'People Like Us' Songwriter Liz Phair
by Scott McConnell
Published June 27, 2012
In theaters Friday, June 29 is the drama People Like Us, featuring original music by A.R. Rahman as well as the original song "Dotted Line" co-written by A.R. Rahman and Liz Phair, which plays over the film's end credits. The song is also included in the movie's soundtrack album.
Liz Phair recently sat down with Soundtrack.Net's Scott McConnell to discuss her role in creating "Dotted Line" and working with the film's composer and director. Ms. Phair is an accomplished singer/songwriter who first became popular in the early 90s with her hit album Exile in Guyville.
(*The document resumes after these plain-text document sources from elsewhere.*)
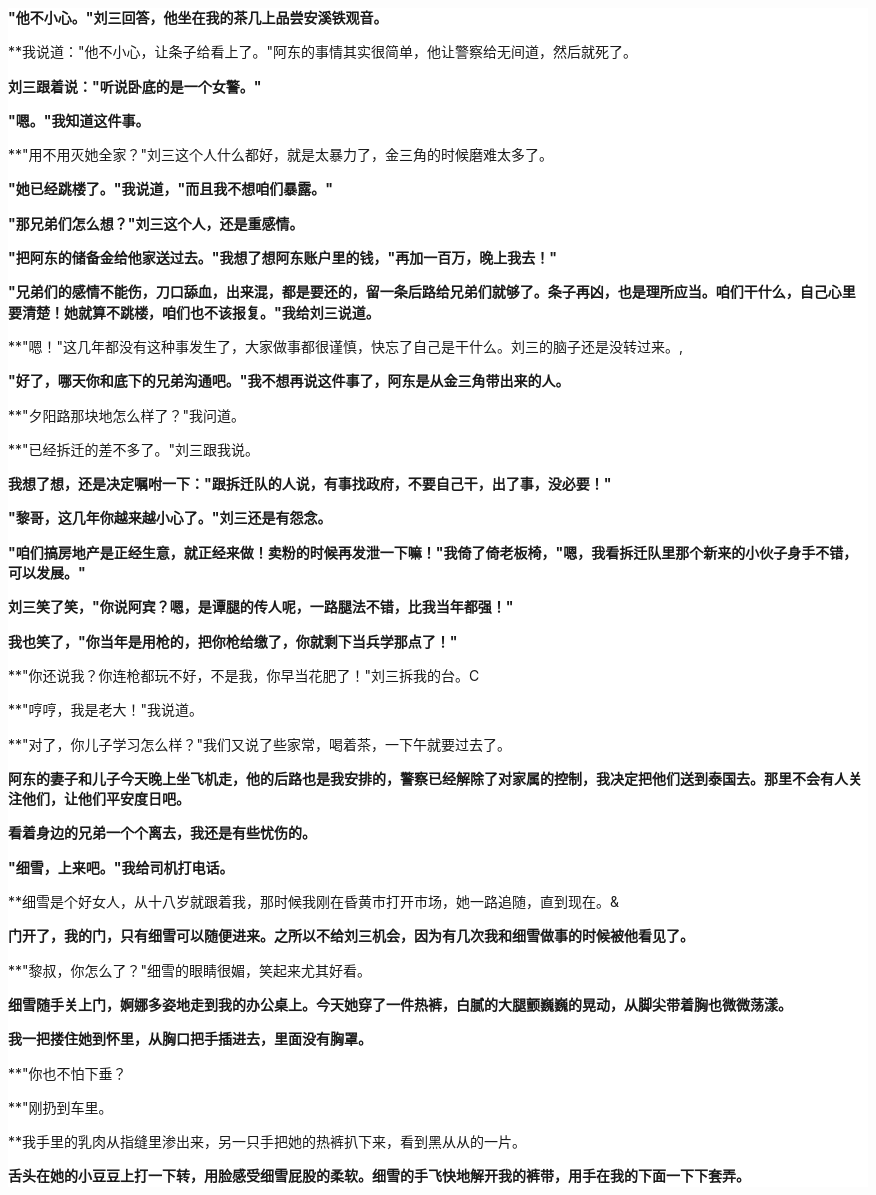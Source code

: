 **"他不小心。"刘三回答，他坐在我的茶几上品尝安溪铁观音。**

**我说道："他不小心，让条子给看上了。"阿东的事情其实很简单，他让警察给无间道，然后就死了。

**刘三跟着说："听说卧底的是一个女警。"**

**"嗯。"我知道这件事。**

**"用不用灭她全家？"刘三这个人什么都好，就是太暴力了，金三角的时候磨难太多了。

**"她已经跳楼了。"我说道，"而且我不想咱们暴露。"**

**"那兄弟们怎么想？"刘三这个人，还是重感情。**

**"把阿东的储备金给他家送过去。"我想了想阿东账户里的钱，"再加一百万，晚上我去！"**

**"兄弟们的感情不能伤，刀口舔血，出来混，都是要还的，留一条后路给兄弟们就够了。条子再凶，也是理所应当。咱们干什么，自己心里要清楚！她就算不跳楼，咱们也不该报复。"我给刘三说道。**

**"嗯！"这几年都没有这种事发生了，大家做事都很谨慎，快忘了自己是干什么。刘三的脑子还是没转过来。,

**"好了，哪天你和底下的兄弟沟通吧。"我不想再说这件事了，阿东是从金三角带出来的人。**

**"夕阳路那块地怎么样了？"我问道。

**"已经拆迁的差不多了。"刘三跟我说。

**我想了想，还是决定嘱咐一下："跟拆迁队的人说，有事找政府，不要自己干，出了事，没必要！"**

**"黎哥，这几年你越来越小心了。"刘三还是有怨念。**

**"咱们搞房地产是正经生意，就正经来做！卖粉的时候再发泄一下嘛！"我倚了倚老板椅，"嗯，我看拆迁队里那个新来的小伙子身手不错，可以发展。"**

**刘三笑了笑，"你说阿宾？嗯，是谭腿的传人呢，一路腿法不错，比我当年都强！"**

**我也笑了，"你当年是用枪的，把你枪给缴了，你就剩下当兵学那点了！"**

**"你还说我？你连枪都玩不好，不是我，你早当花肥了！"刘三拆我的台。C

**"哼哼，我是老大！"我说道。

**"对了，你儿子学习怎么样？"我们又说了些家常，喝着茶，一下午就要过去了。

**阿东的妻子和儿子今天晚上坐飞机走，他的后路也是我安排的，警察已经解除了对家属的控制，我决定把他们送到泰国去。那里不会有人关注他们，让他们平安度日吧。**

**看着身边的兄弟一个个离去，我还是有些忧伤的。**

**"细雪，上来吧。"我给司机打电话。**

**细雪是个好女人，从十八岁就跟着我，那时候我刚在昏黄市打开市场，她一路追随，直到现在。&

**门开了，我的门，只有细雪可以随便进来。之所以不给刘三机会，因为有几次我和细雪做事的时候被他看见了。**

**"黎叔，你怎么了？"细雪的眼睛很媚，笑起来尤其好看。

**细雪随手关上门，婀娜多姿地走到我的办公桌上。今天她穿了一件热裤，白腻的大腿颤巍巍的晃动，从脚尖带着胸也微微荡漾。**

**我一把搂住她到怀里，从胸口把手插进去，里面没有胸罩。**

**"你也不怕下垂？

**"刚扔到车里。

**我手里的乳肉从指缝里渗出来，另一只手把她的热裤扒下来，看到黑从从的一片。

**舌头在她的小豆豆上打一下转，用脸感受细雪屁股的柔软。细雪的手飞快地解开我的裤带，用手在我的下面一下下套弄。**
People Like Us, co-written and directed by Alex Kurtzman (co-writer of Star Trek, Mission: Impossible III), stars Chris Pine and Elizabeth Banks. The conflict of the movie centers on Sam's uncaring father (Jerry) who dies and leaves his debt-ridden son $150,000 to give to a family Sam didn't know existed: his half-sister Frankie, and nephew Josh. Themes of honesty, trust and commitment are explored through the main characters of Frankie and Sam.
Scott McConnell: How did you come to the project?
Liz Phair: [Director Alex Kurzman] got in touch with me a year and a half ago and had been listening to my music when he was trying to get into the character of Frankie. My music sort of helped him understand how she was thinkingwhat was going on with her emotionally. So Alex wanted to reach out to me. He wasn't sure what he wanted me to do, but he wanted me to be part of the project because listening to my music had been fruitful for him and he felt there was a tie in there.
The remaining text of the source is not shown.